:: Dataset records ::

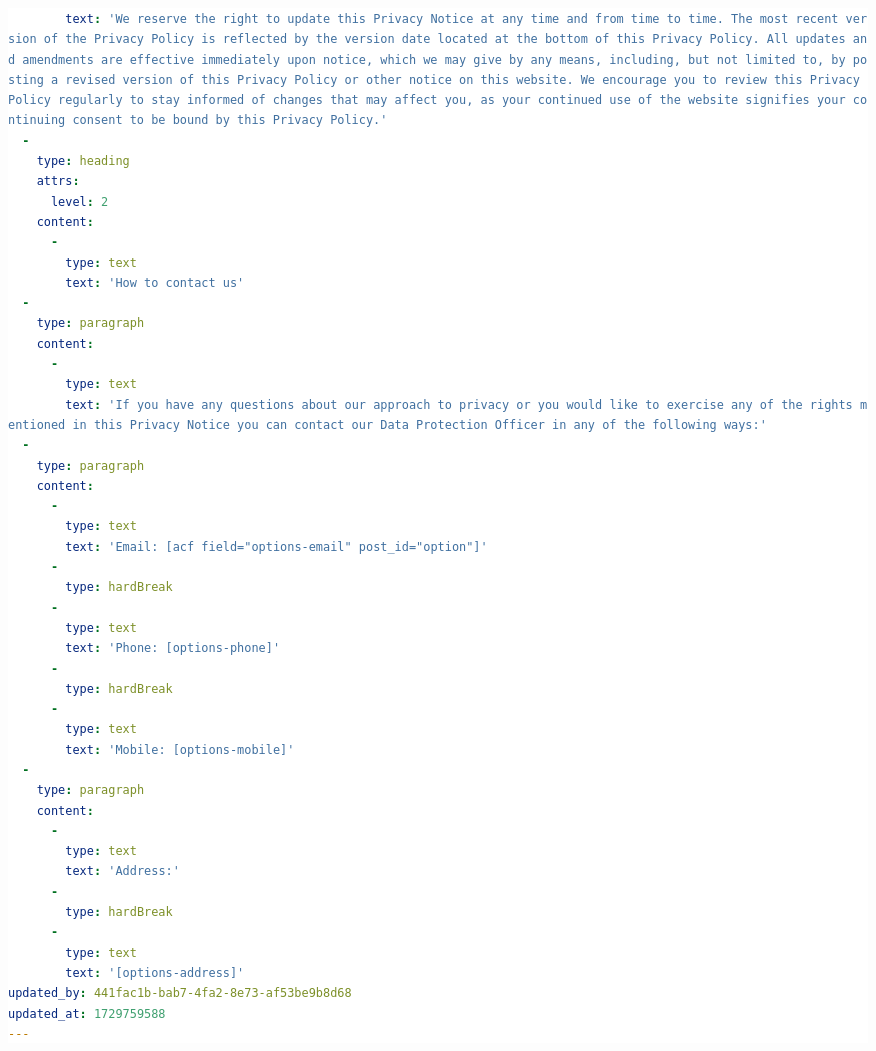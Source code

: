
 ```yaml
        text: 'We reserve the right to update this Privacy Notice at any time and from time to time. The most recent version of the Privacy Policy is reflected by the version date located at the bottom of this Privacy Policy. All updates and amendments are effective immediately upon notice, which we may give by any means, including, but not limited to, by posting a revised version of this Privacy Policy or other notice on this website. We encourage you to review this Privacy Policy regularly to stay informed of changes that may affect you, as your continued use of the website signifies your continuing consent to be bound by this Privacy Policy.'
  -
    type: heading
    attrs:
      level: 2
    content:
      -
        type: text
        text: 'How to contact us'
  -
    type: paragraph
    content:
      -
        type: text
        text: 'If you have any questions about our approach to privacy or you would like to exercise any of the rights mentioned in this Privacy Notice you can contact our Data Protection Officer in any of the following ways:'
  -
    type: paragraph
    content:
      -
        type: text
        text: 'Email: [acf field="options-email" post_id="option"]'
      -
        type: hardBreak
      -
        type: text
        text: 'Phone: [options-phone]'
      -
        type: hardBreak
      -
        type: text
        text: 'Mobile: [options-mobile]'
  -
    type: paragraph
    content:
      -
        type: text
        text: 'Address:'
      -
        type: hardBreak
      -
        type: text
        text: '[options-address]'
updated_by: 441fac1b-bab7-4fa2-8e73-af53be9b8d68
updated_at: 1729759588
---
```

:::

Tally the lines above that contain "this"; give only the number.

2